I didn’t get much of a chance to have a look around Cancun, but did go out for some dinner, then slept again. I think I was pretty run down.
In the morning I went to the reception of the nearby Soberanis Hotel, where I was picked up for my tour of Chichen Itza. This goal was the last one added to my list of 100, after another of my goals became impossible when the business shut down. More details here and here. Chichen Itza is one of the New 7 Wonders of the World, and is now the third one that I have seen, having been to both the Colosseum in Rome, and Petra in Jordan before. Four more to go, all of which are on my 100goals list.
We gathered several others from other hotels, and eventually set off on the two-hour drive to Chichen Itza. We stopped for a while for a period of enforced tourist shopping, but the racks of tacky Mexican souvenirs soon drove me out onto the main road for a look around.
We arrived at Chichen Itza itself at around 1pm, and were issued tickets, and with slight dismay I found myself as part of a large tourist group, following a flag-waving guide. However, the historical background was very interesting, and after a while we were set loose to explore on our own.
The first thing that you see as you enter, after running the gauntlet of enthusiastic local vendors, is the spectacular central pyramid. But that is only one part of the whole place. Between 600 and 1200 AD this place, whose name means “at the mouth of the Itza (a family name) well”, was a thriving Mayan city of an estimated 50,000 citizens.
There are many structures, including a huge games arena called the ball court, where a game which resulted in sacrificial beheadings of the losers (or possibly winners) was played. There is a huge area made up of a thousand pillars, which was a covered marketplace, and many other buildings, thought to include an observatory, nunnery, church, and much more.
Also fascinating was the deep Sacred Cenote, a deep limestone sinkhole, where it is thought that all sorts of sacrifices, including human ones, were made. All sorts of artifacts and human remains have been found in the water there.
Once away from the tour groups it was easy to wander away from the crowds, and is often the case in these places, if you are prepared to do a little extra walking, you can find yourself totally alone. I wandered through quiet remains with nothing but the sounds of the jungle around me, and it was easy to imagine how it might have been when the Mayans lived and thrived here.

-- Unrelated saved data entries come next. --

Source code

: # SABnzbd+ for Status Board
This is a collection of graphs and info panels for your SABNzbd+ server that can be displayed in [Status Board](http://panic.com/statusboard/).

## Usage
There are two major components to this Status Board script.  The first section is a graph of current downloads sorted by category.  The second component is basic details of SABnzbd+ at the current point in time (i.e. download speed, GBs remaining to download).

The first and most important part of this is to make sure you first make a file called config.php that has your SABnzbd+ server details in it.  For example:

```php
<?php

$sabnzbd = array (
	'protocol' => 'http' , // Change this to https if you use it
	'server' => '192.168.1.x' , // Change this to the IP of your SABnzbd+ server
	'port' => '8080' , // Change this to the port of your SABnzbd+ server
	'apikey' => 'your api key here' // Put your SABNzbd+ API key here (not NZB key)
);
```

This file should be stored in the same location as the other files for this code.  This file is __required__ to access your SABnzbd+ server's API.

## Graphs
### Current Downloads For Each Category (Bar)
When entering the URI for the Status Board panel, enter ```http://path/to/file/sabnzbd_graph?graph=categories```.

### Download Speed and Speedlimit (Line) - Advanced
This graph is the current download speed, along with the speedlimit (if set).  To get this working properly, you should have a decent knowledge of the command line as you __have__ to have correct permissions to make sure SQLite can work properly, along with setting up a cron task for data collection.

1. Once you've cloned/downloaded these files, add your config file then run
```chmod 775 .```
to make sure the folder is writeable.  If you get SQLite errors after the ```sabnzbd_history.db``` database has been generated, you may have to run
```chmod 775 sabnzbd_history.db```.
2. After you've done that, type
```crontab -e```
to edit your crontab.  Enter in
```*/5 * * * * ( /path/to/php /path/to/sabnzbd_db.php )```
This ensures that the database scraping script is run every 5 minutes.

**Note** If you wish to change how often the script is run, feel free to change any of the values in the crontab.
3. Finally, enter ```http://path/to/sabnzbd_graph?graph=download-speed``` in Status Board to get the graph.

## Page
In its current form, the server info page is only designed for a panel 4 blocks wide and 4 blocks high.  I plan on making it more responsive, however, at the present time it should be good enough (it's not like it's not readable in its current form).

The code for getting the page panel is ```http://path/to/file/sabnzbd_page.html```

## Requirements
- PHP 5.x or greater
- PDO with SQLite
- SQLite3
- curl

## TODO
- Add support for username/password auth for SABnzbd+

But it is the central pyramid that drew mw back to the more crowded areas. It is a beautiful building, but even more so when the extraordinary geometrical and astronomical principles built into the design are explained. There is an incredible precision to the design that means that on the equinoxes, the sun lights the structure with an almost unbelievable accuracy to produce the effect of a snake descending the side of the pyramid.
Time passed quickly, and I headed back to the tour bus for the next part of the trip. We were taken to another cenote nearby, and had time to go swimming in the cool fresh water of the amazing limestone sinkhole. Trees grew around the edge with huge long roots trailing down to the water. Small black catfish swam around in the clear water, and people jumped and swam.
I took some pictures, and then went to jump off the high walkway. I soon wished I hadn’t! Something hurt my left foot as I hit the water, and as I climbed out, I discovered that my big toe was bleeding quite badly, and something black was buried in the underside of it. It is quite painful to stand on, and all I can think is that I landed on a fish as I plunged into the water. I thought at first I might have broken my toe, but it is a lot less painful today. However, I will certainly have to remove the suspected fish spine that is still in there! Ouch!
At the evening sound and light presentation, the equinox sunlight effect of the descending snake is reproduced artificially, and really must be quite something to see for real. How did they manage to build so precisely? Absolutely fascinating.
What a fantastic place to see, and well-deserving of it’s place as one of the New 7 Wonders of the World. I have one day left now in Cancun, which I will spend hobbling around the downtown area exploring, before I fly back to the States and try to convince them to let me back in again.